I slept at 5 something that day and woke up at 7 something by the nurses over there. Taking my body temperature, blood pressure and hooked me on a drip. It was antibiotic and at first it was uncomfortable, thought I was allergic to it or something, then later it was alright, it drained fast too. At the same time, my neighbor was also hooked on a drip, but his package contained blood, seemed he needed it much. May be I could have some of it after the blood- sucking event earlier. So I guessed it was awake time again, really tired. I slept some 1 hour, better than none. At about 9 am, a doc came by and examined my X- ray and my foot. She said I could check out if I want in the afternoon. I was relieved, or else I would request a transfer to private hospital. After that, a group of trainees leaded by a female doc stopped by my bed. She opened up my bandage, showed the X- ray to her students, and asked what was wrong; I guessed my foot was the physical model that they were discussing. I wondered if she knew I was still in pain because it handled my “injured foot” like it was a “foot”. Many doctors I used to meet were like that, don’t know whether they feel nothing and it was alright to handle it that way, but the patient would totally feel otherwise.

After taking 1 hour sleep, I just wanted to be home, didn’t care much already. Physically, mentally tired, I checked out at noon, heading home to find a comfortable rest...

Sleepless night, after- ALL...

I can’t sleep now; it is 10 minutes past 2 am. I’d just spent the night playing DOTA, sometimes think of it, doesn’t seem to have any meaning playing it, but I played anyway, wonder when I’ll stop playing it (may be addicted to it somehow). I just had my presentation done yesterday, yeah, after all, just finished my Degree (hopefully praying to the ABOVE so that I won’t fail any of the subjects I took, actually there was only two subjects together with my final year project). The presentation was my best in all that I ever presented, I think... I didn’t even feel nervous, unlike my past behavior, when the nervousness always seemed to creep up and eat me every time I was talking in front of a crowd or presenting on a stage. I hope to maintain the courage to speak in front of the crowd that I have just obtained, hard to believe I can be that fluent speaking and acquired some sort of self- satisfaction during my presentation.
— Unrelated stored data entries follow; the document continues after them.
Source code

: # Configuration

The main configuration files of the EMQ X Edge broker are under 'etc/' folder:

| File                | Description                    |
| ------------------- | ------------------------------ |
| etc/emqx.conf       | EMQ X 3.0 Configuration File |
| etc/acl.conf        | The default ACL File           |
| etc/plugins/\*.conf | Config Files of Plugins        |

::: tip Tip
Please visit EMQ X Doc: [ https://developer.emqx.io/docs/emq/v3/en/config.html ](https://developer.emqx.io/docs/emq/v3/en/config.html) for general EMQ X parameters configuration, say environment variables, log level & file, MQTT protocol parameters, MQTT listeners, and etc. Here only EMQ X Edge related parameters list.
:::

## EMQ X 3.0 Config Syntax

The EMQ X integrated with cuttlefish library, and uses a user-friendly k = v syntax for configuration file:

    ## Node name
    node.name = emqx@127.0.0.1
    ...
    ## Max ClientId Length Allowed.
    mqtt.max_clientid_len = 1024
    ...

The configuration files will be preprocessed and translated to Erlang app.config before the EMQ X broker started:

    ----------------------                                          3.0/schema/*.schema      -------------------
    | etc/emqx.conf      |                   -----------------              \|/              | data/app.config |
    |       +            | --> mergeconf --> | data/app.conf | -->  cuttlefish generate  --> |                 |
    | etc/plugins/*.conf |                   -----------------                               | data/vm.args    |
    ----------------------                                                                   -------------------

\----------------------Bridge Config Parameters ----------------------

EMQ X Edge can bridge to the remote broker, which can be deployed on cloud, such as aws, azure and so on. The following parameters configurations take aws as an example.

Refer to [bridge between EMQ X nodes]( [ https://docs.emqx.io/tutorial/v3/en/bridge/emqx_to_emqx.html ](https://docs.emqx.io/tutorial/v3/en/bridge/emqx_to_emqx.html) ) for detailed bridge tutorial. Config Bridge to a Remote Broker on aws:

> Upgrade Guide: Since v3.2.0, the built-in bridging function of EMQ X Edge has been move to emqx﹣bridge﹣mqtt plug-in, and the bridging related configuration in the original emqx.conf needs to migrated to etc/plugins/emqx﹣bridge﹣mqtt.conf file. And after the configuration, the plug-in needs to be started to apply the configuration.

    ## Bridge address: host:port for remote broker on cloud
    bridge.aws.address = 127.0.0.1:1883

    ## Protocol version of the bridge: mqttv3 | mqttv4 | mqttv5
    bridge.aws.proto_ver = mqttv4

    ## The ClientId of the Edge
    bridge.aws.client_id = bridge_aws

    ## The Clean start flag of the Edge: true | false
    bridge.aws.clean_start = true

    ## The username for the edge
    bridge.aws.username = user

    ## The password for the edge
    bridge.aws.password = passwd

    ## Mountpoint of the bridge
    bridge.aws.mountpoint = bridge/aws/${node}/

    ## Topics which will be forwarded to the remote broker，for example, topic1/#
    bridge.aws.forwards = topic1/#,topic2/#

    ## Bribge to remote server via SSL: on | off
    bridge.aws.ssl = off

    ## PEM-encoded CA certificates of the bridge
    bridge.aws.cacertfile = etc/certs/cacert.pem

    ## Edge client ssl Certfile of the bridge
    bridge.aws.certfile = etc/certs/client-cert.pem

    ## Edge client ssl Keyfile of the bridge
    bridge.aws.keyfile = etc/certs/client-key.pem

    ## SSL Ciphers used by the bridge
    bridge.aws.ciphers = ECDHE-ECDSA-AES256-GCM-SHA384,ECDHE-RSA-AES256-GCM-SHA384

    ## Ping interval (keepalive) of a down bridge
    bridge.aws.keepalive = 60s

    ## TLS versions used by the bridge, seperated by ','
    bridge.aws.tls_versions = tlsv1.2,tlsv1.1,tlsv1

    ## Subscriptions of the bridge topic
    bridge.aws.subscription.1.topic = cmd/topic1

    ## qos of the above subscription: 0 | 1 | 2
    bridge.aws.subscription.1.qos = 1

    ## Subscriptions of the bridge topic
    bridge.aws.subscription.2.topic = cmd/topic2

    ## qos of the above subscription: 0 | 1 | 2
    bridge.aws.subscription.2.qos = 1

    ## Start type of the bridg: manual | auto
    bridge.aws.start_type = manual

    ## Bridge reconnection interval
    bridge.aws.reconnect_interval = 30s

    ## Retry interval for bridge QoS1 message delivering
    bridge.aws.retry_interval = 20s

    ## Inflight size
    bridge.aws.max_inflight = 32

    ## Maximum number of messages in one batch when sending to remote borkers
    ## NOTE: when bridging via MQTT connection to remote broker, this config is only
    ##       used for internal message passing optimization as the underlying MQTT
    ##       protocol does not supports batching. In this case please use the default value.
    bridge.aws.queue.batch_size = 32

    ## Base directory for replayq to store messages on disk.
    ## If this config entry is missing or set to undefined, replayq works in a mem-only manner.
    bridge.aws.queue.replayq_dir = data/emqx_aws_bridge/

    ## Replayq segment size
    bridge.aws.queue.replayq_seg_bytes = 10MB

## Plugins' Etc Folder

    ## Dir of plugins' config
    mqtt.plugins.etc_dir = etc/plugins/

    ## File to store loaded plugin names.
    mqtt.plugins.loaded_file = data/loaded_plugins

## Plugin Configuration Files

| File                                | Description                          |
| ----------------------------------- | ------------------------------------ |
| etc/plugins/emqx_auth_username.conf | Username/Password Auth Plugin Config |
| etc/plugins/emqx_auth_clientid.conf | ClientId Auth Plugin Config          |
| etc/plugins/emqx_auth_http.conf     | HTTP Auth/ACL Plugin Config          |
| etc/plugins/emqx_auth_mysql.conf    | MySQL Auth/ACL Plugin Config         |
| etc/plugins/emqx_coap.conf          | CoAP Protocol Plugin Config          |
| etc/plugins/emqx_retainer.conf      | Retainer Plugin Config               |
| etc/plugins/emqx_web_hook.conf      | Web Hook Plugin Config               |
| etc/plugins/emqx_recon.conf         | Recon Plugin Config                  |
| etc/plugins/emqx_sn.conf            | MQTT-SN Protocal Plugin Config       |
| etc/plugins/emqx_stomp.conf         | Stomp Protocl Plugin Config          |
It almost took 4 years, to present like the way that I found myself liking it, it’s a bit late, but it’s mostly welcomed.

Now listening to one of Jay Chou’s song, “End of The World”:

想笑 来伪装掉下的眼泪 
点点头 承认自己会怕黑
我只求 能借一点的时间来陪 
你却连同情都不给

想哭 来试探自己麻痹了没
全世界 好像只有我疲惫
无所谓 反正难过就敷衍走一回 
但愿绝望和无奈远走高飞

天灰灰 会不会 让我忘了你是谁
夜越黑 梦违背 难追难回味
我的世界将被摧毁 也许事与愿违
累不累 睡不睡 单影无人相依偎
夜越黑 梦违背 有谁肯安慰
我的世界将被摧毁 
也许颓废也是另一种美

I am somehow feeling like:”全世界 好像只有我疲惫”. But I just can’t do this verse: “想哭 来试探自己麻痹了没”. Maybe I am already become too numb to cry. It’s not end of the world, it’s just a transition period of my life. But I don’t really like this kind of transition period, it somehow giving an impression that nothing will ever last, adding to the fact that everything will not last, not even the universe and anything within it. Some say that the universe is expanding into nothing, from nothing the universe became something. 反反复复, 怎会不累呢?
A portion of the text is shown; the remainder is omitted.